**Problem statement**
Since pictures are not wanted in the copy, output only the rest of each record exactly.

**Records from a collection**
=== Section Start ===
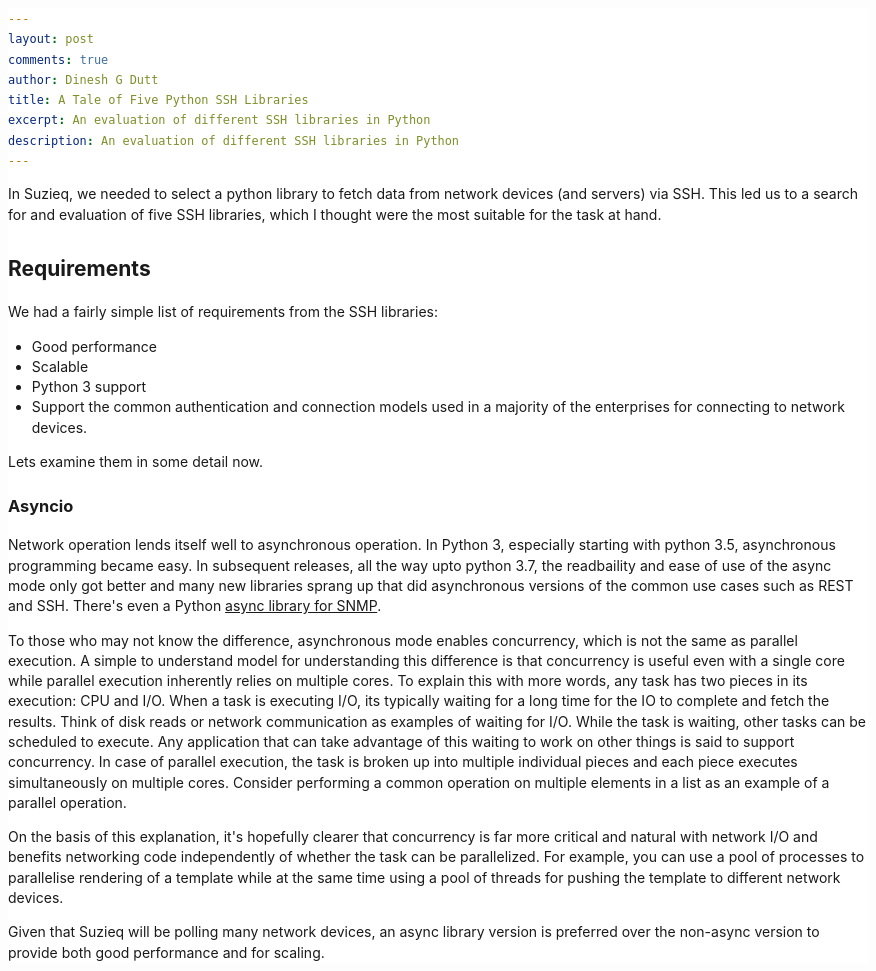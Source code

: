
 ```yaml
---
layout: post
comments: true
author: Dinesh G Dutt
title: A Tale of Five Python SSH Libraries
excerpt: An evaluation of different SSH libraries in Python
description: An evaluation of different SSH libraries in Python
---
```

In Suzieq, we needed to select a python library to fetch data from network devices (and servers) via SSH. This led us to a search for and evaluation of five SSH libraries, which I thought were the most suitable for the task at hand.

## Requirements

We had a fairly simple list of requirements from the SSH libraries:
- Good performance
- Scalable
- Python 3 support 
- Support the common authentication and connection models used in a majority of the enterprises for connecting to network devices.

Lets examine them in some detail now.

### Asyncio

Network operation lends itself well to asynchronous operation. In Python 3, especially starting with python 3.5, asynchronous programming became easy. In subsequent releases, all the way upto python 3.7, the readbaility and ease of use of the async mode only got better and many new libraries sprang up that did asynchronous versions of the common use cases such as REST and SSH. There's even a Python [async library for SNMP](https://pypi.org/project/aiosnmp/).

To those who may not know the difference, asynchronous mode enables concurrency, which is not the same as parallel execution. A simple to understand model for understanding this difference is that concurrency is useful even with a single core while parallel execution inherently relies on multiple cores. To explain this with more words, any task has two pieces in its execution: CPU and I/O. When a task is executing I/O, its typically waiting for a long time for the IO to complete and fetch the results. Think of disk reads or network communication as examples of waiting for I/O. While the task is waiting, other tasks can be scheduled to execute. Any application that can take advantage of this waiting to work on other things is said to support concurrency. In case of parallel execution, the task is broken up into multiple individual pieces and each piece executes simultaneously on multiple cores. Consider performing a common operation on multiple elements in a list as an example of a parallel operation. 

On the basis of this explanation, it's hopefully clearer that concurrency is far more critical and natural with network I/O and benefits networking code independently of whether the task can be parallelized. For example, you can use a pool of processes to parallelise rendering of a template while at the same time using a pool of threads for pushing the template to different network devices.

Given that Suzieq will be polling many network devices, an async library version is preferred over the non-async version to provide both good performance and for scaling.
=== Section End ===
**Finished exercise**
Source code

:
 ```yaml
---
layout: post
comments: true
author: Dinesh G Dutt
title: A Tale of Five Python SSH Libraries
excerpt: An evaluation of different SSH libraries in Python
description: An evaluation of different SSH libraries in Python
---
```

In Suzieq, we needed to select a python library to fetch data from network devices (and servers) via SSH. This led us to a search for and evaluation of five SSH libraries, which I thought were the most suitable for the task at hand.

## Requirements

We had a fairly simple list of requirements from the SSH libraries:
- Good performance
- Scalable
- Python 3 support 
- Support the common authentication and connection models used in a majority of the enterprises for connecting to network devices.

Lets examine them in some detail now.

### Asyncio

Network operation lends itself well to asynchronous operation. In Python 3, especially starting with python 3.5, asynchronous programming became easy. In subsequent releases, all the way upto python 3.7, the readbaility and ease of use of the async mode only got better and many new libraries sprang up that did asynchronous versions of the common use cases such as REST and SSH. There's even a Python [async library for SNMP](https://pypi.org/project/aiosnmp/).

To those who may not know the difference, asynchronous mode enables concurrency, which is not the same as parallel execution. A simple to understand model for understanding this difference is that concurrency is useful even with a single core while parallel execution inherently relies on multiple cores. To explain this with more words, any task has two pieces in its execution: CPU and I/O. When a task is executing I/O, its typically waiting for a long time for the IO to complete and fetch the results. Think of disk reads or network communication as examples of waiting for I/O. While the task is waiting, other tasks can be scheduled to execute. Any application that can take advantage of this waiting to work on other things is said to support concurrency. In case of parallel execution, the task is broken up into multiple individual pieces and each piece executes simultaneously on multiple cores. Consider performing a common operation on multiple elements in a list as an example of a parallel operation. 

On the basis of this explanation, it's hopefully clearer that concurrency is far more critical and natural with network I/O and benefits networking code independently of whether the task can be parallelized. For example, you can use a pool of processes to parallelise rendering of a template while at the same time using a pool of threads for pushing the template to different network devices.

Given that Suzieq will be polling many network devices, an async library version is preferred over the non-async version to provide both good performance and for scaling.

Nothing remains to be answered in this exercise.